■ Your instructions ■
Using the records below, write out again exactly the lines that begin at the line containing "Na Tabela 6.6, é" and end at the line containing "No que se refere", and no other lines.

### Data for this task

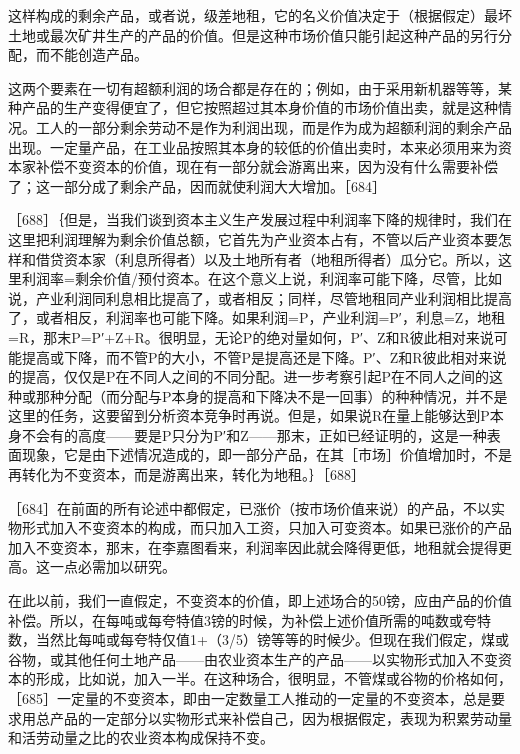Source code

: 这样构成的剩余产品，或者说，级差地租，它的名义价值决定于（根据假定）最坏土地或最次矿井生产的产品的价值。但是这种市场价值只能引起这种产品的另行分配，而不能创造产品。

这两个要素在一切有超额利润的场合都是存在的；例如，由于采用新机器等等，某种产品的生产变得便宜了，但它按照超过其本身价值的市场价值出卖，就是这种情况。工人的一部分剩余劳动不是作为利润出现，而是作为成为超额利润的剩余产品出现。一定量产品，在工业品按照其本身的较低的价值出卖时，本来必须用来为资本家补偿不变资本的价值，现在有一部分就会游离出来，因为没有什么需要补偿了；这一部分成了剩余产品，因而就使利润大大增加。［684］


［688］｛但是，当我们谈到资本主义生产发展过程中利润率下降的规律时，我们在这里把利润理解为剩余价值总额，它首先为产业资本占有，不管以后产业资本要怎样和借贷资本家（利息所得者）以及土地所有者（地租所得者）瓜分它。所以，这里利润率=剩余价值/预付资本。在这个意义上说，利润率可能下降，尽管，比如说，产业利润同利息相比提高了，或者相反；同样，尽管地租同产业利润相比提高了，或者相反，利润率也可能下降。如果利润=P，产业利润=P′，利息=Z，地租=R，那末P=P′+Z+R。很明显，无论P的绝对量如何，P′、Z和R彼此相对来说可能提高或下降，而不管P的大小，不管P是提高还是下降。P′、Z和R彼此相对来说的提高，仅仅是P在不同人之间的不同分配。进一步考察引起P在不同人之间的这种或那种分配（而分配与P本身的提高和下降决不是一回事）的种种情况，并不是这里的任务，这要留到分析资本竞争时再说。但是，如果说R在量上能够达到P本身不会有的高度——要是P只分为P′和Z——那末，正如已经证明的，这是一种表面现象，它是由下述情况造成的，即一部分产品，在其［市场］价值增加时，不是再转化为不变资本，而是游离出来，转化为地租。｝［688］


［684］在前面的所有论述中都假定，已涨价（按市场价值来说）的产品，不以实物形式加入不变资本的构成，而只加入工资，只加入可变资本。如果已涨价的产品加入不变资本，那末，在李嘉图看来，利润率因此就会降得更低，地租就会提得更高。这一点必需加以研究。

在此以前，我们一直假定，不变资本的价值，即上述场合的50镑，应由产品的价值补偿。所以，在每吨或每夸特值3镑的时候，为补偿上述价值所需的吨数或夸特数，当然比每吨或每夸特仅值1+（3/5）镑等等的时候少。但现在我们假定，煤或谷物，或其他任何土地产品——由农业资本生产的产品——以实物形式加入不变资本的形成，比如说，加入一半。在这种场合，很明显，不管煤或谷物的价格如何，［685］一定量的不变资本，即由一定数量工人推动的一定量的不变资本，总是要求用总产品的一定部分以实物形式来补偿自己，因为根据假定，表现为积累劳动量和活劳动量之比的农业资本构成保持不变。

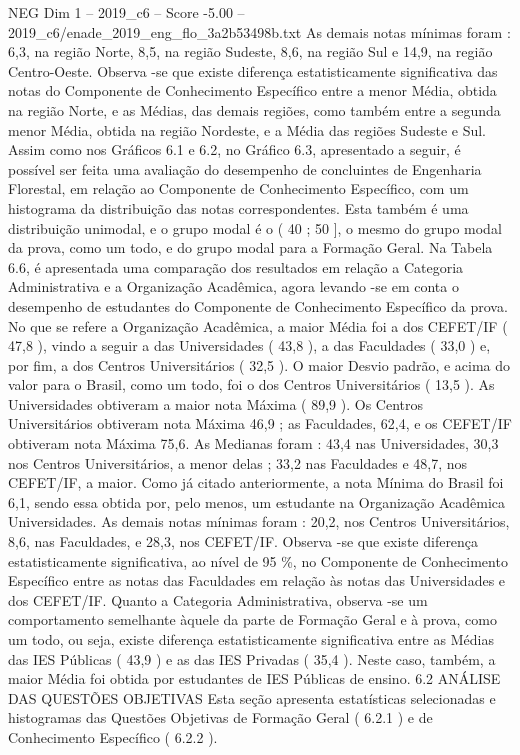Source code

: \begin{textsample}{NEG Dim 1 – 2019\_c6 – Score -5.00 – 2019\_c6/enade\_2019\_eng\_flo\_3a2b53498b.txt}
As demais notas mínimas foram : 6,3, na região Norte, 8,5, na região Sudeste, 8,6, na região Sul e 14,9, na região Centro-Oeste.
Observa -se que existe diferença estatisticamente significativa das notas do Componente de Conhecimento Específico entre a menor Média, obtida na região Norte, e as Médias, das demais regiões, como também entre a segunda menor Média, obtida na região Nordeste, e a Média das regiões Sudeste e Sul.
Assim como nos Gráficos 6.1 e 6.2, no Gráfico 6.3, apresentado a seguir, é possível ser feita uma avaliação do desempenho de concluintes de Engenharia Florestal, em relação ao Componente de Conhecimento Específico, com um histograma da distribuição das notas correspondentes.
Esta também é uma distribuição unimodal, e o grupo modal é o ( 40 ; 50 ], o mesmo do grupo modal da prova, como um todo, e do grupo modal para a Formação Geral.
Na Tabela 6.6, é apresentada uma comparação dos resultados em relação a Categoria Administrativa e a Organização Acadêmica, agora levando -se em conta o desempenho de estudantes do Componente de Conhecimento Específico da prova.
No que se refere a Organização Acadêmica, a maior Média foi a dos CEFET/IF ( 47,8 ), vindo a seguir a das Universidades ( 43,8 ), a das Faculdades ( 33,0 ) e, por fim, a dos Centros Universitários ( 32,5 ).
O maior Desvio padrão, e acima do valor para o Brasil, como um todo, foi o dos Centros Universitários ( 13,5 ).
As Universidades obtiveram a maior nota Máxima ( 89,9 ).
Os Centros Universitários obtiveram nota Máxima 46,9 ; as Faculdades, 62,4, e os CEFET/IF obtiveram nota Máxima 75,6.
As Medianas foram : 43,4 nas Universidades, 30,3 nos Centros Universitários, a menor delas ; 33,2 nas Faculdades e 48,7, nos CEFET/IF, a maior.
Como já citado anteriormente, a nota Mínima do Brasil foi 6,1, sendo essa obtida por, pelo menos, um estudante na Organização Acadêmica Universidades.
As demais notas mínimas foram : 20,2, nos Centros Universitários, 8,6, nas Faculdades, e 28,3, nos CEFET/IF.
Observa -se que existe diferença estatisticamente significativa, ao nível de 95 \%, no Componente de Conhecimento Específico entre as notas das Faculdades em relação às notas das Universidades e dos CEFET/IF.
Quanto a Categoria Administrativa, observa -se um comportamento semelhante àquele da parte de Formação Geral e à prova, como um todo, ou seja, existe diferença estatisticamente significativa entre as Médias das IES Públicas ( 43,9 ) e as das IES Privadas ( 35,4 ).
Neste caso, também, a maior Média foi obtida por estudantes de IES Públicas de ensino. 6.2 ANÁLISE DAS QUESTÕES OBJETIVAS Esta seção apresenta estatísticas selecionadas e histogramas das Questões Objetivas de Formação Geral ( 6.2.1 ) e de Conhecimento Específico ( 6.2.2 ).

\end{textsample}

######

■ Result for this task ■
Na Tabela 6.6, é apresentada uma comparação dos resultados em relação a Categoria Administrativa e a Organização Acadêmica, agora levando -se em conta o desempenho de estudantes do Componente de Conhecimento Específico da prova.
No que se refere a Organização Acadêmica, a maior Média foi a dos CEFET/IF ( 47,8 ), vindo a seguir a das Universidades ( 43,8 ), a das Faculdades ( 33,0 ) e, por fim, a dos Centros Universitários ( 32,5 ).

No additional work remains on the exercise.